Recorded data

::::

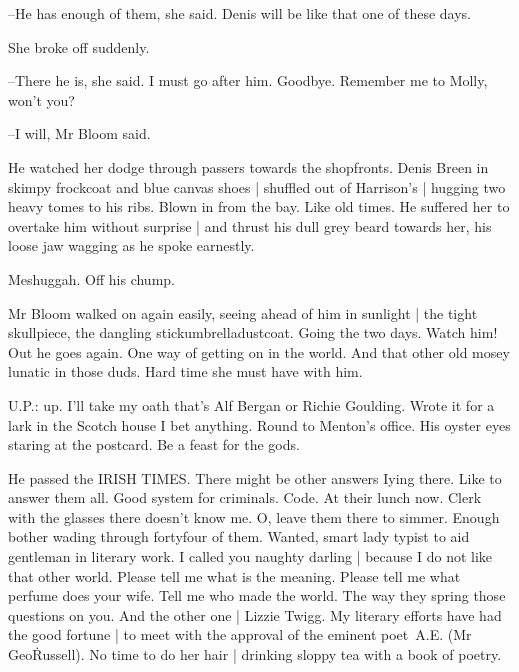 --He has enough of them,
she said.
Denis will be like that one of these days.

She broke off suddenly.

--There he is,
she said.
I must go after him.
Goodbye.
Remember me to Molly,
won't you?

--I will,
Mr Bloom said.

He watched her dodge through passers towards the shopfronts.
Denis Breen in skimpy frockcoat and blue canvas shoes |
shuffled out of Harrison's |
hugging two heavy tomes to his ribs.
Blown in from the bay.
Like old times.
He suffered her to overtake him without surprise |
and thrust his dull grey beard towards her,
his loose jaw wagging as he spoke earnestly.

Meshuggah.
Off his chump.

Mr Bloom walked on again easily,
seeing ahead of him in sunlight |
the tight skullpiece,
the dangling stickumbrelladustcoat.
Going the two days.
Watch him!
Out he goes again.
One way of getting on in the world.
And that other old mosey lunatic in those duds.
Hard time she must have with him.

U.P.:
up.
I'll take my oath that's Alf Bergan or Richie Goulding.
Wrote it for a lark in the Scotch house I bet anything.
Round to Menton's office.
His oyster eyes staring at the postcard.
Be a feast for the gods.

He passed the IRISH TIMES.
There might be other answers Iying there.
Like to answer them all.
Good system for criminals.
Code.
At their lunch now.
Clerk with the glasses there doesn't know me.
O, leave them there to simmer.
Enough bother wading through fortyfour of them.
Wanted,
smart lady typist to aid gentleman in literary work.
I called you naughty darling |
because I do not like that other world.
Please tell me what is the meaning.
Please tell me what perfume does your wife.
Tell me who made the world.
The way they spring those questions on you.
And the other one |
Lizzie Twigg.
My literary efforts have had the good fortune |
to meet with the approval of the eminent poet~A.E.
(Mr Geo\. Russell).
No time to do her hair |
drinking sloppy tea with a book of poetry.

::::

Since the copy must contain no pictures, return only the text of the records, exactly as it stands.

 --He has enough of them,
she said.
Denis will be like that one of these days.

She broke off suddenly.

--There he is,
she said.
I must go after him.
Goodbye.
Remember me to Molly,
won't you?

--I will,
Mr Bloom said.

He watched her dodge through passers towards the shopfronts.
Denis Breen in skimpy frockcoat and blue canvas shoes |
shuffled out of Harrison's |
hugging two heavy tomes to his ribs.
Blown in from the bay.
Like old times.
He suffered her to overtake him without surprise |
and thrust his dull grey beard towards her,
his loose jaw wagging as he spoke earnestly.

Meshuggah.
Off his chump.

Mr Bloom walked on again easily,
seeing ahead of him in sunlight |
the tight skullpiece,
the dangling stickumbrelladustcoat.
Going the two days.
Watch him!
Out he goes again.
One way of getting on in the world.
And that other old mosey lunatic in those duds.
Hard time she must have with him.

U.P.:
up.
I'll take my oath that's Alf Bergan or Richie Goulding.
Wrote it for a lark in the Scotch house I bet anything.
Round to Menton's office.
His oyster eyes staring at the postcard.
Be a feast for the gods.

He passed the IRISH TIMES.
There might be other answers Iying there.
Like to answer them all.
Good system for criminals.
Code.
At their lunch now.
Clerk with the glasses there doesn't know me.
O, leave them there to simmer.
Enough bother wading through fortyfour of them.
Wanted,
smart lady typist to aid gentleman in literary work.
I called you naughty darling |
because I do not like that other world.
Please tell me what is the meaning.
Please tell me what perfume does your wife.
Tell me who made the world.
The way they spring those questions on you.
And the other one |
Lizzie Twigg.
My literary efforts have had the good fortune |
to meet with the approval of the eminent poet~A.E.
(Mr Geo\. Russell).
No time to do her hair |
drinking sloppy tea with a book of poetry.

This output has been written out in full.